経済産業省(大和総研)の試算した電子書籍の越境取引額はOnDeck weeklyの読者アンケートを元にしている

税制調査会(国際課税DG③) 〔国境を越えた役務提供の市場規模の試算〕経済産業省資料

先日行われた「海外事業者に公平な課税適用を求める緊急フォーラム(Archive)」は、紀伊國屋書店社長による「消費税率が10%になった時にはうちも白旗を揚げる」とか「電子書籍はどこで買っても同じだから価格だけの勝負になってしまう」といった発言が、(個人的に)いろいろ波紋を呼んでいます。

それはともかくとして、フォーラムで参照されていた経済産業省による試算「電子書籍の越境取引額350億円」という数字(上図)はどういう根拠なんだろうと思い、原典(内閣府に資料がありました)をあたってみたところ、「OnDeck weekly」が2013年3月に行った読者アンケートを元にしていることが分かりました。

あかんやん!!

こちらの資料の5ページ目を見ると……

税制調査会 (国際課税DG3)国境を越えた役務提供の市場規模の試算 経済産業省資料

右下に

出典:インプレスR&D「電子ストア利用動向調査」(2013年4月版)より経済産業省作成

とあります。この数字は、「OnDeck weekly」2013年5月2日号に掲載されています。

「OnDeck weekly」2013年5月2日号

OnDeck weeklyはインプレスR&Dが発行している、アンケート参加者に無料で配布するデジタル雑誌です。電子出版関係の良質な記事が多く掲載されており、ボクも愛読しています。

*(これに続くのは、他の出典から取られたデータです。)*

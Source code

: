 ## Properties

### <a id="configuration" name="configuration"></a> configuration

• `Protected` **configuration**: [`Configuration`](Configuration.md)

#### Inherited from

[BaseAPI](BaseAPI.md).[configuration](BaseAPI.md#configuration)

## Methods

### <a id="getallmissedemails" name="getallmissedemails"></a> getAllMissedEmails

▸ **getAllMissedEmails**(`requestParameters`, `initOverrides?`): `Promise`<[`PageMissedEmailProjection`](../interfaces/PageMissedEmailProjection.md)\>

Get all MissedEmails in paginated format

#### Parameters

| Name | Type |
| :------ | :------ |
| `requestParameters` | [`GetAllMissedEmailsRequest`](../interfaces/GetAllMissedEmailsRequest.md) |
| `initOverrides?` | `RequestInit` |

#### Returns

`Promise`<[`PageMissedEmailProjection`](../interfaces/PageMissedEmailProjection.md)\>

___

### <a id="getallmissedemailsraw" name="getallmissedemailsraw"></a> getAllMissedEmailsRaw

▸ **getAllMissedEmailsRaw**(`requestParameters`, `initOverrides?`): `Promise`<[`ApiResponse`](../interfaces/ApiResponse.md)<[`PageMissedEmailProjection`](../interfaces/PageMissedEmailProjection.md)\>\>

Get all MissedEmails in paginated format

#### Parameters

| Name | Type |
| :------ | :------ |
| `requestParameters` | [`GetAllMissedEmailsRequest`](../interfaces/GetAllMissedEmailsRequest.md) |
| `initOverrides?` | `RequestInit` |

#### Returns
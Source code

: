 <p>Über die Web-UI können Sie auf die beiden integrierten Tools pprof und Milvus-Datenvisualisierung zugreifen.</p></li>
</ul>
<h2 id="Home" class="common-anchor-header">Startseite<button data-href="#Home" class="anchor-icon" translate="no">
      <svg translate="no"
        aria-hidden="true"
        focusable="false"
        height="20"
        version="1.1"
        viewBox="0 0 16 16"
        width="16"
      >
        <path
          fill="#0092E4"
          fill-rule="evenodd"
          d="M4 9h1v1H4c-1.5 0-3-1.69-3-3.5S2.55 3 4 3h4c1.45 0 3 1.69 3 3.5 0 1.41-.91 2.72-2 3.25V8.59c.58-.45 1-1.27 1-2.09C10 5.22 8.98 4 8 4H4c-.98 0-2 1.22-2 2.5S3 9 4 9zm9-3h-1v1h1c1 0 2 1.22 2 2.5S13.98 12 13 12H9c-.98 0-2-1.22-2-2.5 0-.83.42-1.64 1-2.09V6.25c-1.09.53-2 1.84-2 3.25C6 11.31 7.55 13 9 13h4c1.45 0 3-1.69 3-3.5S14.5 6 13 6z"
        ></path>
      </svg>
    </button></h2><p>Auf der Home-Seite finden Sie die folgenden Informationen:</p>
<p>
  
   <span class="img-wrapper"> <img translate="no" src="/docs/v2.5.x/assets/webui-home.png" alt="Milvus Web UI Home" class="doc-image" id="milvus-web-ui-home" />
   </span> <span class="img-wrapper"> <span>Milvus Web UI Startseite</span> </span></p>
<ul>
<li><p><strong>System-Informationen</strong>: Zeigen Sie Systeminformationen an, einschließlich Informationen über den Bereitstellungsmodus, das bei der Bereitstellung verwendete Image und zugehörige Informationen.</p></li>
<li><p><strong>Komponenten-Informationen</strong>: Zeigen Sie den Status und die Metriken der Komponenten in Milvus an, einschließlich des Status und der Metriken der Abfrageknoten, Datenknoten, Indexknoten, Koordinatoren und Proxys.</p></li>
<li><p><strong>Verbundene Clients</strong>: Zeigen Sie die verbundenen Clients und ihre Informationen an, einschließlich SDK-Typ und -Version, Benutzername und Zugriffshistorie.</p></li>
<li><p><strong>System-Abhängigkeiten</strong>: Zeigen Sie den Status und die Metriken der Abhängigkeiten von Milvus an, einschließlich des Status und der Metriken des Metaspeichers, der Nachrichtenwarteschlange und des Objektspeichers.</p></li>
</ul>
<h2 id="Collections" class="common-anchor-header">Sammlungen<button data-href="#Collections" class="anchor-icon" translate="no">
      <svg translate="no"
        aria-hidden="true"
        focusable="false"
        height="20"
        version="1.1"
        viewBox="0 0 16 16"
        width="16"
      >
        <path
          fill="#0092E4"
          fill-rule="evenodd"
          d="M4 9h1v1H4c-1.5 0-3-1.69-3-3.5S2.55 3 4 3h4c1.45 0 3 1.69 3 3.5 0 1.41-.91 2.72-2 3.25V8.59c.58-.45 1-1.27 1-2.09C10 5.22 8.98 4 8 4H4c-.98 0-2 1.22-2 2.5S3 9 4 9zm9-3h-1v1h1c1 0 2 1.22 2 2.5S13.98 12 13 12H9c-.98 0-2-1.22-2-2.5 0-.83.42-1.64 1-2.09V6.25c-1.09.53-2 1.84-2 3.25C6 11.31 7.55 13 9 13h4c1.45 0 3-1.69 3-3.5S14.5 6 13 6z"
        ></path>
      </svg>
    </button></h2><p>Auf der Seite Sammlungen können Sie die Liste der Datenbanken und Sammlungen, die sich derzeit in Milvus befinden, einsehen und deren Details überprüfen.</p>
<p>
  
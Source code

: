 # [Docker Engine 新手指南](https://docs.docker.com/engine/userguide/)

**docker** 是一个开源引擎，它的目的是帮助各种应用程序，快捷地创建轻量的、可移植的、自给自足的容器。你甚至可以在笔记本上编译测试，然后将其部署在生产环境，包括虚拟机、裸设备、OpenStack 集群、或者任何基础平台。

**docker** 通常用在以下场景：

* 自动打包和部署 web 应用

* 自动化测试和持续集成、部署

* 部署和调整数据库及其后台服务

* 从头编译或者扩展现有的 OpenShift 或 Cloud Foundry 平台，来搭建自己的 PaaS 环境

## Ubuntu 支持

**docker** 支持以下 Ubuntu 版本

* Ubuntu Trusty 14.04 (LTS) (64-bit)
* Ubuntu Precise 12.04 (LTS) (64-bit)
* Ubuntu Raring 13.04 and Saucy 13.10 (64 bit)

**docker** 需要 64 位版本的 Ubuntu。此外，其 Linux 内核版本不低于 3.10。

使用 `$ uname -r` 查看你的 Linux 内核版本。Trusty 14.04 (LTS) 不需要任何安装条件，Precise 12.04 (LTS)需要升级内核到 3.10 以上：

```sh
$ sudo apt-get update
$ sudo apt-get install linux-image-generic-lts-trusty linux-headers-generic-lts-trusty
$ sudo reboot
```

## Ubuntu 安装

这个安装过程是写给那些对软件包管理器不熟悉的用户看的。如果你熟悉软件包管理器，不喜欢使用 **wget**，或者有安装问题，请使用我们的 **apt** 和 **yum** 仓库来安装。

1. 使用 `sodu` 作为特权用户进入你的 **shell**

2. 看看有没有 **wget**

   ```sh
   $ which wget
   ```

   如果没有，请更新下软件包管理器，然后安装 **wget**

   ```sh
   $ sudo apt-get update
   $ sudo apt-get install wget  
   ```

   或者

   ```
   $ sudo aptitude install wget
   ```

何が「あかん」かって、OnDeck weeklyの読者という時点で、めっちゃバイアスかかっている(偏ってる)のです。アンケートに答えているのは、出版関係者とか、電子書籍に興味ある人が中心なのです。

「そういう人たちによる回答なんだよ」というのを分かった上で使うならいいのですが、ここから海外企業の売上割合を算出するって無理がある。さすがに複数回答だというのには気づいていて、「延べ利用者数を全体の延べ回答者数で除算した割合を推定利用率とした」と、数字をこねくり回してますが、元が偏ってるんだから意味がないです。

こちらの資料の5ページ目を見ると……

税制調査会 [際D3-3] (国際課税DG3)国境を越えた海外電子コンテンツの市場規模について 経済産業省資料

どうやら、やらかしているのは大和総研みたいですね。右で参照しているインプレスビジネスメディア「電子書籍ビジネス調査報告書2013」には、NTTレゾナントのgooリサーチを使った、電子書店別利用率調査(※比較的信頼性が高い)が載っているはずなのですけど……。

総務省調査の「Google+が国内SNSで2位」といい、なんだかなあと思った次第でした。国の方針を決めたりする方々には、もっとしっかりしていただかないと。

そういえば以前、OnDeck weeklyの読者アンケート結果を使い、単純に足し算して「電子書籍シェアはKindleとiBooksで利用率70%超!」って書いちゃったメディアがあったなあ……リンクは貼りません。複数回答すら考慮していないという。5位まで足すと、100%超えちゃうよ!

ボクもいつかやらかすかもしれないから、気をつけよう。